About this task
Every record needs to be restated word for word.

Saved entries:
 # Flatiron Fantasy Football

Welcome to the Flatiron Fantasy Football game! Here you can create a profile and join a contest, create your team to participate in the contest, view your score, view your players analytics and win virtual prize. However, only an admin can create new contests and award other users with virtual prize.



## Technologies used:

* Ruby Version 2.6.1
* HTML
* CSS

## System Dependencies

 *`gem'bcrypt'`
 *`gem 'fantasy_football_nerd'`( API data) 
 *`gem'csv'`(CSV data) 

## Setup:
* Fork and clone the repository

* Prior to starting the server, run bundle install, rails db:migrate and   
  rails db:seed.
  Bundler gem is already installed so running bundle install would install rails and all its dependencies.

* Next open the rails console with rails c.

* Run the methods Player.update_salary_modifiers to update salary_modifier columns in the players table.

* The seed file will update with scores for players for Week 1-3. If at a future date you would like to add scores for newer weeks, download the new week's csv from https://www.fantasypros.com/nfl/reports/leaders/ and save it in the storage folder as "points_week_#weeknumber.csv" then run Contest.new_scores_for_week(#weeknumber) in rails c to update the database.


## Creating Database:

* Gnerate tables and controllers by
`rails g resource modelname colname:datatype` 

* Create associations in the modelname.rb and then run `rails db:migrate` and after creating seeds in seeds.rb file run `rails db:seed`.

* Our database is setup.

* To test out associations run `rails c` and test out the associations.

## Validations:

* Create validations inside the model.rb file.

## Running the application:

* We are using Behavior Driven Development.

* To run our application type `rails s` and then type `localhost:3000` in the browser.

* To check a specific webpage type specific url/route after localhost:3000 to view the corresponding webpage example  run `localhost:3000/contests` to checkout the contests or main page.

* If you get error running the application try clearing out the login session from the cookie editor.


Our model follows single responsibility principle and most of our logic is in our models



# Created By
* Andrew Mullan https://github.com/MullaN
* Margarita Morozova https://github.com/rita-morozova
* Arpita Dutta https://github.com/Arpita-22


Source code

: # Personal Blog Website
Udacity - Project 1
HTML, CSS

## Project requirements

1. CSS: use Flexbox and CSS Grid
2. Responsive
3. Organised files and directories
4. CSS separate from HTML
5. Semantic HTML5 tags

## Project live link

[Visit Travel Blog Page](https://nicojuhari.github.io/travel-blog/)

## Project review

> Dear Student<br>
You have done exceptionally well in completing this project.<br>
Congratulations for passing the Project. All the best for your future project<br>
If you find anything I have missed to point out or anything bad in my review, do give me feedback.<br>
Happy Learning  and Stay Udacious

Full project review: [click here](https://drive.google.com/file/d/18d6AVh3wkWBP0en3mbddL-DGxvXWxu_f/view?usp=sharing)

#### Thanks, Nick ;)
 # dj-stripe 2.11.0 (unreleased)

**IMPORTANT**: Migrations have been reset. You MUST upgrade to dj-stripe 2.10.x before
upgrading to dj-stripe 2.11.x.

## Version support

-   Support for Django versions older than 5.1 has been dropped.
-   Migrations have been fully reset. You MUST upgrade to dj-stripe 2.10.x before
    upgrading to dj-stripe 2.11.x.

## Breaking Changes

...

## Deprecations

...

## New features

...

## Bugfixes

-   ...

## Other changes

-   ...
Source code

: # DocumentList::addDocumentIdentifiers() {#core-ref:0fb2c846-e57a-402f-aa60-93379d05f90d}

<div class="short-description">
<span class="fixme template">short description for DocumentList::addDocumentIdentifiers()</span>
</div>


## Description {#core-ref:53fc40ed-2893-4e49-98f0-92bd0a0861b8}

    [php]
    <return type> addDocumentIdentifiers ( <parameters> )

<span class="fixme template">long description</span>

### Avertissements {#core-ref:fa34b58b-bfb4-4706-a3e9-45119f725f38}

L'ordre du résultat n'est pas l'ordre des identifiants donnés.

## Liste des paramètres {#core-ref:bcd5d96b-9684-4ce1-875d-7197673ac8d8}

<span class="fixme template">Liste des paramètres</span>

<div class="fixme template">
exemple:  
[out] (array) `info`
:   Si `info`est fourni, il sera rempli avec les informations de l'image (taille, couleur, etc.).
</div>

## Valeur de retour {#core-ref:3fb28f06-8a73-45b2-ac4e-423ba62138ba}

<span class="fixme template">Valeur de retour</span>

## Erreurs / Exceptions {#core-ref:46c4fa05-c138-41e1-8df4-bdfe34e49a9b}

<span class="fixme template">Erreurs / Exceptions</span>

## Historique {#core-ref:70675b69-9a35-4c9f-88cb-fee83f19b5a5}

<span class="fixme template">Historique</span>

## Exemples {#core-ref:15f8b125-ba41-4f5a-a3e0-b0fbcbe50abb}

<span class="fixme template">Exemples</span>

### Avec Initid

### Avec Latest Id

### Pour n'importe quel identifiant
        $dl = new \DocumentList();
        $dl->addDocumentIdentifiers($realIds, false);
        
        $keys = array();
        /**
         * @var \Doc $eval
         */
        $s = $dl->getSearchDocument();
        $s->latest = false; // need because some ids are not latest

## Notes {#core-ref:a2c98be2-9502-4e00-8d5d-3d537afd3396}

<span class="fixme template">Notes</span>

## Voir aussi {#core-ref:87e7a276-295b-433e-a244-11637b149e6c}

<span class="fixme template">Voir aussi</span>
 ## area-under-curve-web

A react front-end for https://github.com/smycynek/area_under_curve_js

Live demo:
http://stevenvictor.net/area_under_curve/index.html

Exercise response
 # Flatiron Fantasy Football

Welcome to the Flatiron Fantasy Football game! Here you can create a profile and join a contest, create your team to participate in the contest, view your score, view your players analytics and win virtual prize. However, only an admin can create new contests and award other users with virtual prize.



## Technologies used:

* Ruby Version 2.6.1
* HTML
* CSS

## System Dependencies

 *`gem'bcrypt'`
 *`gem 'fantasy_football_nerd'`( API data) 
 *`gem'csv'`(CSV data) 

## Setup:
* Fork and clone the repository

* Prior to starting the server, run bundle install, rails db:migrate and   
  rails db:seed.
  Bundler gem is already installed so running bundle install would install rails and all its dependencies.

* Next open the rails console with rails c.

* Run the methods Player.update_salary_modifiers to update salary_modifier columns in the players table.

* The seed file will update with scores for players for Week 1-3. If at a future date you would like to add scores for newer weeks, download the new week's csv from https://www.fantasypros.com/nfl/reports/leaders/ and save it in the storage folder as "points_week_#weeknumber.csv" then run Contest.new_scores_for_week(#weeknumber) in rails c to update the database.


## Creating Database:

* Gnerate tables and controllers by
`rails g resource modelname colname:datatype` 

* Create associations in the modelname.rb and then run `rails db:migrate` and after creating seeds in seeds.rb file run `rails db:seed`.

* Our database is setup.

* To test out associations run `rails c` and test out the associations.

## Validations:

* Create validations inside the model.rb file.

## Running the application:

* We are using Behavior Driven Development.

* To run our application type `rails s` and then type `localhost:3000` in the browser.

* To check a specific webpage type specific url/route after localhost:3000 to view the corresponding webpage example  run `localhost:3000/contests` to checkout the contests or main page.

* If you get error running the application try clearing out the login session from the cookie editor.


Our model follows single responsibility principle and most of our logic is in our models



# Created By
* Andrew Mullan https://github.com/MullaN
* Margarita Morozova https://github.com/rita-morozova
* Arpita Dutta https://github.com/Arpita-22


Source code

: # Personal Blog Website
Udacity - Project 1
HTML, CSS

## Project requirements

1. CSS: use Flexbox and CSS Grid
2. Responsive
3. Organised files and directories
4. CSS separate from HTML
5. Semantic HTML5 tags

## Project live link

[Visit Travel Blog Page](https://nicojuhari.github.io/travel-blog/)

## Project review

> Dear Student<br>
You have done exceptionally well in completing this project.<br>
Congratulations for passing the Project. All the best for your future project<br>
If you find anything I have missed to point out or anything bad in my review, do give me feedback.<br>
Happy Learning  and Stay Udacious

Full project review: [click here](https://drive.google.com/file/d/18d6AVh3wkWBP0en3mbddL-DGxvXWxu_f/view?usp=sharing)

#### Thanks, Nick ;)
 # dj-stripe 2.11.0 (unreleased)

**IMPORTANT**: Migrations have been reset. You MUST upgrade to dj-stripe 2.10.x before
upgrading to dj-stripe 2.11.x.

## Version support

-   Support for Django versions older than 5.1 has been dropped.
-   Migrations have been fully reset. You MUST upgrade to dj-stripe 2.10.x before
    upgrading to dj-stripe 2.11.x.

## Breaking Changes

...

## Deprecations

...

## New features

...

## Bugfixes

-   ...

## Other changes

-   ...
Source code

: # DocumentList::addDocumentIdentifiers() {#core-ref:0fb2c846-e57a-402f-aa60-93379d05f90d}

<div class="short-description">
<span class="fixme template">short description for DocumentList::addDocumentIdentifiers()</span>
</div>


## Description {#core-ref:53fc40ed-2893-4e49-98f0-92bd0a0861b8}

    [php]
    <return type> addDocumentIdentifiers ( <parameters> )

<span class="fixme template">long description</span>

### Avertissements {#core-ref:fa34b58b-bfb4-4706-a3e9-45119f725f38}

L'ordre du résultat n'est pas l'ordre des identifiants donnés.

## Liste des paramètres {#core-ref:bcd5d96b-9684-4ce1-875d-7197673ac8d8}

<span class="fixme template">Liste des paramètres</span>

<div class="fixme template">
exemple:  
[out] (array) `info`
:   Si `info`est fourni, il sera rempli avec les informations de l'image (taille, couleur, etc.).
</div>

## Valeur de retour {#core-ref:3fb28f06-8a73-45b2-ac4e-423ba62138ba}

<span class="fixme template">Valeur de retour</span>

## Erreurs / Exceptions {#core-ref:46c4fa05-c138-41e1-8df4-bdfe34e49a9b}

<span class="fixme template">Erreurs / Exceptions</span>

## Historique {#core-ref:70675b69-9a35-4c9f-88cb-fee83f19b5a5}

<span class="fixme template">Historique</span>

## Exemples {#core-ref:15f8b125-ba41-4f5a-a3e0-b0fbcbe50abb}

<span class="fixme template">Exemples</span>

### Avec Initid

### Avec Latest Id

### Pour n'importe quel identifiant
        $dl = new \DocumentList();
        $dl->addDocumentIdentifiers($realIds, false);
        
        $keys = array();
        /**
         * @var \Doc $eval
         */
        $s = $dl->getSearchDocument();
        $s->latest = false; // need because some ids are not latest

## Notes {#core-ref:a2c98be2-9502-4e00-8d5d-3d537afd3396}

<span class="fixme template">Notes</span>

## Voir aussi {#core-ref:87e7a276-295b-433e-a244-11637b149e6c}

<span class="fixme template">Voir aussi</span>
 ## area-under-curve-web

A react front-end for https://github.com/smycynek/area_under_curve_js

Live demo:
http://stevenvictor.net/area_under_curve/index.html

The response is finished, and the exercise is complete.